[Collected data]
━━━━━━

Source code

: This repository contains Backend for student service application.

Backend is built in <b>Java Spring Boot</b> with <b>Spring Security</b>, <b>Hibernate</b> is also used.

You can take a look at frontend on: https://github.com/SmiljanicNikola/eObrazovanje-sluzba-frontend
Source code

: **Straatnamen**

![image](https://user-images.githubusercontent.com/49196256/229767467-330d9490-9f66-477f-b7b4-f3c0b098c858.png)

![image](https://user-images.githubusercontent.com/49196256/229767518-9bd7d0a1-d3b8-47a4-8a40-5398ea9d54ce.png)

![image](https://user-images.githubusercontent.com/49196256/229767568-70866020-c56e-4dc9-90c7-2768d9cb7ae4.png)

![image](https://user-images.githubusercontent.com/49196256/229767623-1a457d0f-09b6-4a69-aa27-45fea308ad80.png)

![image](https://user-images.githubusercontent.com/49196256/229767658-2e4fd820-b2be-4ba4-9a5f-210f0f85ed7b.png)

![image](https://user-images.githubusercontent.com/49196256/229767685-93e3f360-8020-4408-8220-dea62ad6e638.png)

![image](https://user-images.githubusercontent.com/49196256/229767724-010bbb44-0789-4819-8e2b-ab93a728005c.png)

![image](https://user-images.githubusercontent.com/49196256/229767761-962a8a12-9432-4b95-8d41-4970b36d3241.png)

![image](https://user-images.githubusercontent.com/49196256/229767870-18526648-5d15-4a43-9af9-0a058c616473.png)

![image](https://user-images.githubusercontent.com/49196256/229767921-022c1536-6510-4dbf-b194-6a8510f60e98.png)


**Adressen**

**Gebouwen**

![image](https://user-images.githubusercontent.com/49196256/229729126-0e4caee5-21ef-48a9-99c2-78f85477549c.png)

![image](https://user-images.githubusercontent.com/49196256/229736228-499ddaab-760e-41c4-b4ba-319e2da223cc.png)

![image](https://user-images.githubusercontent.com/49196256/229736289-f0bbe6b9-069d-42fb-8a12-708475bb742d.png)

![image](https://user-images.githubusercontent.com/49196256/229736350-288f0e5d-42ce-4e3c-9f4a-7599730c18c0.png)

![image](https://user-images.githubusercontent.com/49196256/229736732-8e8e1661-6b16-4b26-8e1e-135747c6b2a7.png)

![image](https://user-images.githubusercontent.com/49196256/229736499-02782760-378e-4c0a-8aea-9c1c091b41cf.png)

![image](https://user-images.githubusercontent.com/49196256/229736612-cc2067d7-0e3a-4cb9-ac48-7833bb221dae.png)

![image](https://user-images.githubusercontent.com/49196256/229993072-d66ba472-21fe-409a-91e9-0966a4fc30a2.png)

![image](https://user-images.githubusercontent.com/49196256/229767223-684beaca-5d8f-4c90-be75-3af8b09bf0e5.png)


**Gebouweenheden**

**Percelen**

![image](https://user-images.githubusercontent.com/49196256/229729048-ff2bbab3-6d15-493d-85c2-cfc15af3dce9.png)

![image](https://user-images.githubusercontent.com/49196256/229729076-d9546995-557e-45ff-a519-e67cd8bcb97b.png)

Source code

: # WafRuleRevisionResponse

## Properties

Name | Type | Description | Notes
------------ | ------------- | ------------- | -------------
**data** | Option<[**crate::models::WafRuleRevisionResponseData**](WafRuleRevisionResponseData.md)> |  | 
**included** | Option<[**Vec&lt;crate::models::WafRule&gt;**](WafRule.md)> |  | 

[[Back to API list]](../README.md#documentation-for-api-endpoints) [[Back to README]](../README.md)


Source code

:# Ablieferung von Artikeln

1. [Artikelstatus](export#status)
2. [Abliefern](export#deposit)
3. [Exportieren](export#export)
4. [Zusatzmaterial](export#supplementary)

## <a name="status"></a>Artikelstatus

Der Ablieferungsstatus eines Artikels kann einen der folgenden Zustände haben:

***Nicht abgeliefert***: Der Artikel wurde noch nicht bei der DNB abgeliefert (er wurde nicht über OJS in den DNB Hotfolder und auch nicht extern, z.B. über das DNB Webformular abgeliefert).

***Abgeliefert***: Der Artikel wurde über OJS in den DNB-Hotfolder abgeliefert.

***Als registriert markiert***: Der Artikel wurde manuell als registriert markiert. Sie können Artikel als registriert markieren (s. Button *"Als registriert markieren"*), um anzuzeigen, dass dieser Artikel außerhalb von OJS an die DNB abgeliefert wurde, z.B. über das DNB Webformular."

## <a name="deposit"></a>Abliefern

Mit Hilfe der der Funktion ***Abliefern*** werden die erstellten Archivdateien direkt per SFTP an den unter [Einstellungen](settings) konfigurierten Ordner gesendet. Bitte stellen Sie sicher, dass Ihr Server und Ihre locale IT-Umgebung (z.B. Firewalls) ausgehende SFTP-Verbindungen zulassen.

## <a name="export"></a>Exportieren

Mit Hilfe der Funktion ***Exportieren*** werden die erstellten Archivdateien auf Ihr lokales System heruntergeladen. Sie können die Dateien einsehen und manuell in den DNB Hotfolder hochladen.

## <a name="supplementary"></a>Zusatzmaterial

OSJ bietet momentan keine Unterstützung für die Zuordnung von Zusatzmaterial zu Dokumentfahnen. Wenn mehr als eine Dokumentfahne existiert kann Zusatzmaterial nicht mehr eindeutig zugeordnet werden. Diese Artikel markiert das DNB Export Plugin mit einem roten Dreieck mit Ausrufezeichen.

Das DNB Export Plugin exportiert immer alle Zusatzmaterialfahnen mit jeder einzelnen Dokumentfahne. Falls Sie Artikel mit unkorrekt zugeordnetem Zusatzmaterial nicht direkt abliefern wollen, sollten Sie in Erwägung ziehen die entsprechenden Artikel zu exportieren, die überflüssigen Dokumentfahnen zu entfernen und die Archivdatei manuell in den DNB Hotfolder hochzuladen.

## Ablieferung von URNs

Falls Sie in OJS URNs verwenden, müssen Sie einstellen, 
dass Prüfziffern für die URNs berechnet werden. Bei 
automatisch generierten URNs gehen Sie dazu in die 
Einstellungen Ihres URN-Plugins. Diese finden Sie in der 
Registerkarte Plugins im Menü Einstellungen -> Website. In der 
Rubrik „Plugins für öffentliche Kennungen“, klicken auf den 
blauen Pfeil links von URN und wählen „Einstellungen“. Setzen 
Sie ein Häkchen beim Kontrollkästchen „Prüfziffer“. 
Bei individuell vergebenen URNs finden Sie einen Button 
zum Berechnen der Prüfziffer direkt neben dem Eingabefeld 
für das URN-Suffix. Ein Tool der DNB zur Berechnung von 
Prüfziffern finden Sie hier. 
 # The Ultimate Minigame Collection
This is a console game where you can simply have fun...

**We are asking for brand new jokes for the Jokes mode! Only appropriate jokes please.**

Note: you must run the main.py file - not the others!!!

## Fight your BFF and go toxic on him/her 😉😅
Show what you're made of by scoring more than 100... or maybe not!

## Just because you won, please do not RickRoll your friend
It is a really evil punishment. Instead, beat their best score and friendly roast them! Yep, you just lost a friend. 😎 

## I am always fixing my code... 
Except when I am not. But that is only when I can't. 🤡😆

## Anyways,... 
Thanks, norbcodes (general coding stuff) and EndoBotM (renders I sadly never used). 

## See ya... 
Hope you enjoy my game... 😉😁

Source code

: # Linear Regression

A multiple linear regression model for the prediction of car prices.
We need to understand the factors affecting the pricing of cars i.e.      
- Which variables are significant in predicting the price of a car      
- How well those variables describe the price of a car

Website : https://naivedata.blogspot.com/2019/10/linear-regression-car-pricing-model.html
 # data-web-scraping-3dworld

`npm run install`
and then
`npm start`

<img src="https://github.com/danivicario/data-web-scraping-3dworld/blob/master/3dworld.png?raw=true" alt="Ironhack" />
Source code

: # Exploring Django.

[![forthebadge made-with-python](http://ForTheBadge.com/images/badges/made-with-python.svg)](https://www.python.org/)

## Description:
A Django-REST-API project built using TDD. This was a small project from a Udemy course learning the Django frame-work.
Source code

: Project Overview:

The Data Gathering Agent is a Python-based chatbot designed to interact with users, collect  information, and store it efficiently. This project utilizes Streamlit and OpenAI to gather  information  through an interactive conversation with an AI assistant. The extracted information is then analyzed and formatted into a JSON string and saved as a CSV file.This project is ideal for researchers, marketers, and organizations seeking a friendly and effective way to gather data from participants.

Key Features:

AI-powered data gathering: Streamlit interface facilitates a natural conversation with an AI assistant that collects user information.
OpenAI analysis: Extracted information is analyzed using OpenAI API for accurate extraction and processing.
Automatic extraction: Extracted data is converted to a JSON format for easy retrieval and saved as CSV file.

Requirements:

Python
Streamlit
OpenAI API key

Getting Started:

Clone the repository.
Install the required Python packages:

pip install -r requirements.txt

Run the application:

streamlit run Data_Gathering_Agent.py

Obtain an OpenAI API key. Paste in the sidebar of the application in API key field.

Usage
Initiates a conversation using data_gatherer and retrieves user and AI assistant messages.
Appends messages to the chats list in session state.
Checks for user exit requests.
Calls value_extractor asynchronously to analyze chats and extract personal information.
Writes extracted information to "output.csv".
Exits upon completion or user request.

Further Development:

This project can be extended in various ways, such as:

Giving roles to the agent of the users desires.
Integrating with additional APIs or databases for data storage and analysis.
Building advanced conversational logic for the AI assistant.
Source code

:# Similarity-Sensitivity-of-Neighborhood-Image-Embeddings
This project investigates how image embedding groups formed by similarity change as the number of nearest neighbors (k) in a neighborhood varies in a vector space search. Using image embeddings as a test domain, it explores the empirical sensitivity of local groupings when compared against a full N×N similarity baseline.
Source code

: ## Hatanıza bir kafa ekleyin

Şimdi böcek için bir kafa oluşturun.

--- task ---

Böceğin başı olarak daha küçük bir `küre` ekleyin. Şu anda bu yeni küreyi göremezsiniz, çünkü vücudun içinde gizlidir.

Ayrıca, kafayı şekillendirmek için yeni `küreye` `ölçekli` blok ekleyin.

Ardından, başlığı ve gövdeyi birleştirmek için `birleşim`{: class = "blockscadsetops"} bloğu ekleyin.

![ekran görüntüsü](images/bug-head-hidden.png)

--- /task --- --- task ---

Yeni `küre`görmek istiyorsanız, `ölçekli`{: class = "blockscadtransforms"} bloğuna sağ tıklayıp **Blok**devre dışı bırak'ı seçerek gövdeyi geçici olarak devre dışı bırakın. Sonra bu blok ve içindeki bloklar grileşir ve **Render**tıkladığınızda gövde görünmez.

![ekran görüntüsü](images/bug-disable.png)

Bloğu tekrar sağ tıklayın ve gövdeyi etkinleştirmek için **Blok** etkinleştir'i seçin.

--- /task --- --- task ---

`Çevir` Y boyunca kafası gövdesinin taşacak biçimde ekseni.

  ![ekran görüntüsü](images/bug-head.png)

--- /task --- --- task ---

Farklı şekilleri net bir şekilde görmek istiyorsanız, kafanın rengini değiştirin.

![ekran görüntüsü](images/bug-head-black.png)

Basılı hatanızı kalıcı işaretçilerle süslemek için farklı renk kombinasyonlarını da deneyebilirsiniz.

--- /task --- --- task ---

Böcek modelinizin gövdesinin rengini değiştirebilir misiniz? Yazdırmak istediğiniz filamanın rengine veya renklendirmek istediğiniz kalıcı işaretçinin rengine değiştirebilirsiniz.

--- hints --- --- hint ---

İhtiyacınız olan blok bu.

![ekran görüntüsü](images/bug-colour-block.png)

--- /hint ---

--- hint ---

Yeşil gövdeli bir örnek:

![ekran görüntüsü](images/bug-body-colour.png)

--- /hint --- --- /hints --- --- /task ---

━━━━━━

● Work request: Counting the line that contains "Farklı şekilleri net" as the first, copy exactly every line through the end of the records, and nothing else.

● Result:
Farklı şekilleri net bir şekilde görmek istiyorsanız, kafanın rengini değiştirin.

![ekran görüntüsü](images/bug-head-black.png)

Basılı hatanızı kalıcı işaretçilerle süslemek için farklı renk kombinasyonlarını da deneyebilirsiniz.

--- /task --- --- task ---

Böcek modelinizin gövdesinin rengini değiştirebilir misiniz? Yazdırmak istediğiniz filamanın rengine veya renklendirmek istediğiniz kalıcı işaretçinin rengine değiştirebilirsiniz.

--- hints --- --- hint ---

İhtiyacınız olan blok bu.

![ekran görüntüsü](images/bug-colour-block.png)

--- /hint ---

--- hint ---

Yeşil gövdeli bir örnek:

![ekran görüntüsü](images/bug-body-colour.png)

--- /hint --- --- /hints --- --- /task ---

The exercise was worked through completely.